Il resto non si vede. I soldati presumibilmente entrano nella palazzina dove sono certi non ci sia più nessuno in vita. Individuano il corpo dell’anziano che aveva osato tanto (Sinwar aveva 62 anni, e certo non passati tra gli agi e i salotti – ben 22 nelle prigioni israeliane).

Ha il cranio sfondato, ma da ciò che resta qualcuno crede di riconoscere il “ricercato numero 1” di Israele, Yahya Sinwar. Parte il tam tam, i festeggiamenti in spiaggia, i brindisi.

Noi, sulla base delle leggi della guerra e della comunicazione, notiamo alcune cose che ci sembrano rilevanti.

La più semplice. Se è vero – e dovrebbe esserlo – che l’esercito non sapeva di avere davanti Sinwar, allora diventa esplicito che quel “trattamento” (bombardare un ferito che agita un bastone) è comunemente riservato a tutti i palestinesi, indipendentemente dall’eventuale appartenenza ad un’organizzazione combattente.

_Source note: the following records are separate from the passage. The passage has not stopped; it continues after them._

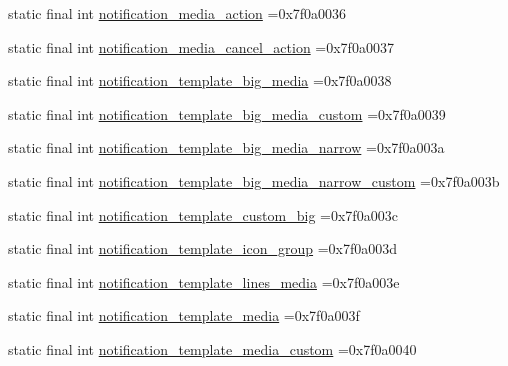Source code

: \begin{DoxyCompactItemize}
static final int \mbox{\hyperlink{classcom_1_1example_1_1trainawearapplication_1_1_r_1_1layout_af2b69a79bc1943036cf5fed0cb403926}{notification\+\_\+media\+\_\+action}} =0x7f0a0036
\item 
static final int \mbox{\hyperlink{classcom_1_1example_1_1trainawearapplication_1_1_r_1_1layout_a07fd51d46bb2925c0b18e29171167ad3}{notification\+\_\+media\+\_\+cancel\+\_\+action}} =0x7f0a0037
\item 
static final int \mbox{\hyperlink{classcom_1_1example_1_1trainawearapplication_1_1_r_1_1layout_a52a08ef57d8c2095df10d45d4f8092e3}{notification\+\_\+template\+\_\+big\+\_\+media}} =0x7f0a0038
\item 
static final int \mbox{\hyperlink{classcom_1_1example_1_1trainawearapplication_1_1_r_1_1layout_a4ee801fe05669fdc4c228750079f0e53}{notification\+\_\+template\+\_\+big\+\_\+media\+\_\+custom}} =0x7f0a0039
\item 
static final int \mbox{\hyperlink{classcom_1_1example_1_1trainawearapplication_1_1_r_1_1layout_a88be24ae4da9b4f0ba63d8b37dfbd1a2}{notification\+\_\+template\+\_\+big\+\_\+media\+\_\+narrow}} =0x7f0a003a
\item 
static final int \mbox{\hyperlink{classcom_1_1example_1_1trainawearapplication_1_1_r_1_1layout_a30a01f806285b12e148fa5fb75e554c5}{notification\+\_\+template\+\_\+big\+\_\+media\+\_\+narrow\+\_\+custom}} =0x7f0a003b
\item 
static final int \mbox{\hyperlink{classcom_1_1example_1_1trainawearapplication_1_1_r_1_1layout_a791878258ff6db63aa65f490eef422af}{notification\+\_\+template\+\_\+custom\+\_\+big}} =0x7f0a003c
\item 
static final int \mbox{\hyperlink{classcom_1_1example_1_1trainawearapplication_1_1_r_1_1layout_af0a9bca6df4ad24ca2f4659dfe673b2d}{notification\+\_\+template\+\_\+icon\+\_\+group}} =0x7f0a003d
\item 
static final int \mbox{\hyperlink{classcom_1_1example_1_1trainawearapplication_1_1_r_1_1layout_aa9abc2dbf880e69366c0b50b1d0d646f}{notification\+\_\+template\+\_\+lines\+\_\+media}} =0x7f0a003e
\item 
static final int \mbox{\hyperlink{classcom_1_1example_1_1trainawearapplication_1_1_r_1_1layout_a2e7bf6d8dd7e59c0ca27f2eb433aa5e5}{notification\+\_\+template\+\_\+media}} =0x7f0a003f
\item 
static final int \mbox{\hyperlink{classcom_1_1example_1_1trainawearapplication_1_1_r_1_1layout_ac7d95444f31ea55a5b8274fbdf246308}{notification\+\_\+template\+\_\+media\+\_\+custom}} =0x7f0a0040

\end{DoxyCompactItemize}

Poteva benissimo essere un anziano proprietario dell’appartamento, non proprio felice di vederlo – e vedersi – ridotto in quelle condizioni.

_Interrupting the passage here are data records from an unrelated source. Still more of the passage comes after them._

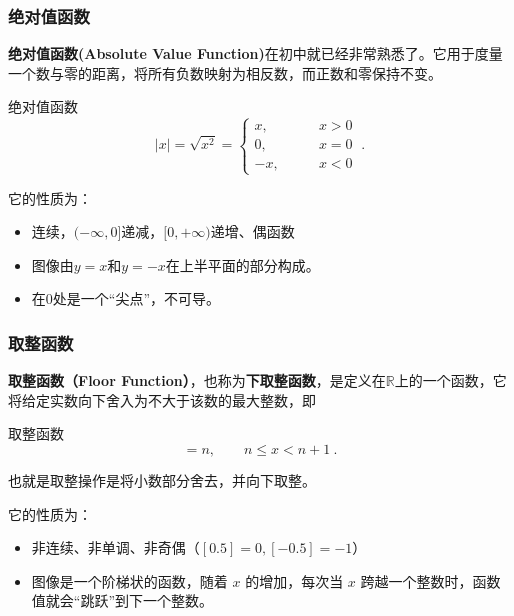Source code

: \subsubsection{绝对值函数}

\textbf{绝对值函数(Absolute Value Function)}在初中就已经非常熟悉了。它用于度量一个数与零的距离，将所有负数映射为相反数，而正数和零保持不变。

\begin{definition}{绝对值函数}\label{def_HsFunC_2}
\begin{equation}
|x| =\sqrt{x^2}=
\begin{cases}
x,\qquad&x > 0 \\
0,\qquad&x=0\\
-x,\qquad&x < 0
\end{cases}~.
\end{equation}
\end{definition}

它的性质为：
\begin{itemize}
\item 连续，$(-\infty,0]$递减，$[0,+\infty)$递增、偶函数
\item 图像由$y=x$和$y=-x$在上半平面的部分构成。
\item 在$0$处是一个“尖点”，不可导。
\end{itemize}

\subsubsection{取整函数}

\textbf{取整函数（Floor Function）}，也称为\textbf{下取整函数}，是定义在$\mathbb{R}$上的一个函数，它将给定实数向下舍入为不大于该数的最大整数，即

\begin{definition}{取整函数}
\begin{equation}
[x] = n,\qquad n \leq x<n+1~.
\end{equation}
\end{definition}

也就是取整操作是将小数部分舍去，并向下取整。


它的性质为：
\begin{itemize}
\item 非连续、非单调、非奇偶（$[0.5]=0,[-0.5]=-1$）
\item 图像是一个阶梯状的函数，随着 $x$ 的增加，每次当 $x$ 跨越一个整数时，函数值就会“跳跃”到下一个整数。
\end{itemize}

In secondo luogo. Ci aspettavamo che almeno i media italiani si accorgessero della “potenza comunicativa” di quel gesto estremo – scagliare un inoffensivo bastone contro una macchina da guerra – se non altro perché siamo tutti eredi di una cultura che giustamente ricorda lo “spirito indomito” di Enrico Toti.

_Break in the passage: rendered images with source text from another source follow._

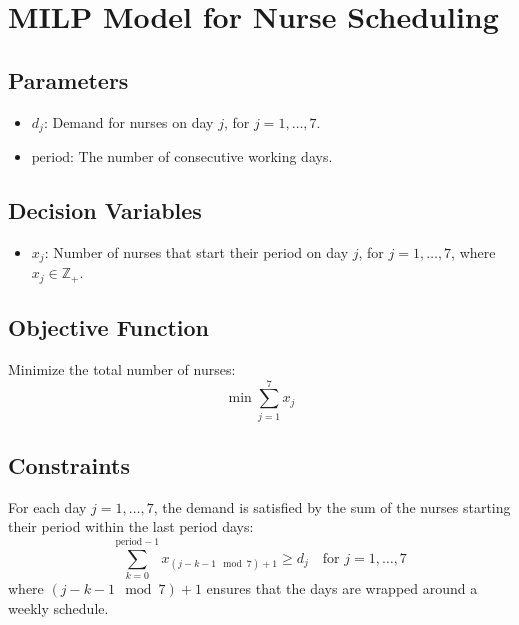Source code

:\documentclass{article}
\begin{document}
\section*{MILP Model for Nurse Scheduling}

\subsection*{Parameters}
\begin{itemize}
    \item $d_j$: Demand for nurses on day $j$, for $j = 1, \ldots, 7$.
    \item $\text{period}$: The number of consecutive working days.
\end{itemize}

\subsection*{Decision Variables}
\begin{itemize}
    \item $x_j$: Number of nurses that start their period on day $j$, for $j = 1, \ldots, 7$, where $x_j \in \mathbb{Z}_+$.
\end{itemize}

\subsection*{Objective Function}
Minimize the total number of nurses:
\[
\min \sum_{j=1}^{7} x_j
\]

\subsection*{Constraints}
For each day $j = 1, \ldots, 7$, the demand is satisfied by the sum of the nurses starting their period within the last $\text{period}$ days:
\[
\sum_{k=0}^{\text{period}-1} x_{(j-k-1 \mod 7) + 1} \geq d_j \quad \text{for } j = 1, \ldots, 7
\]
where $(j-k-1 \mod 7) + 1$ ensures that the days are wrapped around a weekly schedule.
\end{document}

In terzo luogo. Sempre restando ben dentro la comune cultura italiana, ed anche alle leggi della guerra, ci saremmo attesi che qualche notista politico – magari appena al di sopra dei bru-bru di Rete4 o dei fogliacci di destra – riconoscesse nel drone e nell’esercito israeliano la figura indecente di Maramaldo, consegnato alla storia per sempre, e con il marchio di infamia, inseguito dalle ultime parole del moribondo Francesco Ferrucci: “Vile, tu uccidi un uomo morto”.

Silenzio assoluto, invece. Segno che Maramaldo oggi lavora nelle redazioni...

Infine. Non c’è bisogno di essere dei colti cinefili per riconoscere in quel video la logica di Terminator. La macchina che uccide gli uomini, con la stessa “emozione” con cui spegne o accende la luce.

E quindi è facile capire che, davanti a quella scena, i comuni mortali si possono identificare soltanto con l’unico essere umano presente. Non certo con la macchina che vola, filma e spara.

E non stiamo parlando soltanto dei palestinesi, che da oggi in poi, per generazioni e generazioni, inseriranno Sinwar nell’affollatissimo pantheon dei combattenti per la sopravvivenza e la libertà del loro popolo. Stiamo parlando dell’umanità “normale”, quella che reagisce ad ogni disastro porgendo la mano al proprio simile e comunque al “vivente”, non certo a Terminator.

Certo, ce ne sono tanti che hanno brindato vedendo il video, magari mentre continuavano a fare il bagno o sulla spiaggia. Ma, per l’appunto, non bastano due gambe e due braccia per fare un essere umano.